Pr Patrice Diot : Le problème de la démographie médicale est un vrai problème. Aujourd’hui, on est dans un état d’urgence dans certains territoires avec des patients dont la prise en charge est décalée faute d’avoir accès à un médecin. Cette urgence est la conséquence de décennies d’erreurs dans l’application du numerus clausus pour réguler la démographie médicale alors qu’il n’était pas fait pour ça. Il n’était pas fait pour ça, car lorsqu’on change quelque chose sur le nombre d’étudiants qui entrent dans les études de médecine, l’effet se perçoit dix à quinze ans après. Je pense qu’il faut donc arrêter de considérer qu’il faut aborder ces questions au travers du nombre d’étudiants. C’est une erreur fondamentale. J’estime aussi, en tant que président de la Conférence nationale des doyens de médecine, qu’avec 10 000 étudiants entrant dans les études de santé, comme on l’a fait à la rentrée dernière, on est à saturation des capacités de formation en médecine dans notre pays. Donc, pour ces deux raisons, il faut proposer d’autres solutions qui soient efficaces à court terme. Il ne s’agit pas de diminuer le nombre d’étudiants qui entrent dans les études de santé, mais on ne peut pas augmenter davantage.

 

C’est pourtant le cas dans votre région : un collectif de 200 médecins du Centre-Val-de-Loire demande l’ouverture de 200 places supplémentaires…

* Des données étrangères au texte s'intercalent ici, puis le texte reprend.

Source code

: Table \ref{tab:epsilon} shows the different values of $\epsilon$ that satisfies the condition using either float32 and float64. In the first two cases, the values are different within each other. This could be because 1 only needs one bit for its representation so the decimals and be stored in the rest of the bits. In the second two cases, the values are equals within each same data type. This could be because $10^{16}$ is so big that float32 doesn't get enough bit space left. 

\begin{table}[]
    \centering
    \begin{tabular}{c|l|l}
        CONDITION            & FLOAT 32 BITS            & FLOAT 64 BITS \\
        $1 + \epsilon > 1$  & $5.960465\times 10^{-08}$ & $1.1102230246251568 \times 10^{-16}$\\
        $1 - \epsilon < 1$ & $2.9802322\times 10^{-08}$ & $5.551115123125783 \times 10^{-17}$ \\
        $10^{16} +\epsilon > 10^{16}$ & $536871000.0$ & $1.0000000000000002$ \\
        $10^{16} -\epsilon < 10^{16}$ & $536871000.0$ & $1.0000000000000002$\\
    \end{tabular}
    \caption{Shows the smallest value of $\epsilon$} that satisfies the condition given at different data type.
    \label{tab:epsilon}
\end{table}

Ils souhaitent 500 étudiants au lieu des 300 places actuellement en première année de médecine. Ce n’est juste pas possible : nous n’avons pas les terrains de stage pour former les futurs médecins. Nous sommes dans une période pré-électorale et il y a une forte pression de la société, qui se comprend car les problèmes existent réellement. Mais, attention à ne pas tomber dans des réponses démagogiques qui entraîneraient une dégradation de la qualité des médecins de demain, qu’on viendrait nous reprocher le moment venu.

 

 

Le Gouvernement a mis fin au numerus clausus. Cela va-t-il dans le bon sens selon vous ?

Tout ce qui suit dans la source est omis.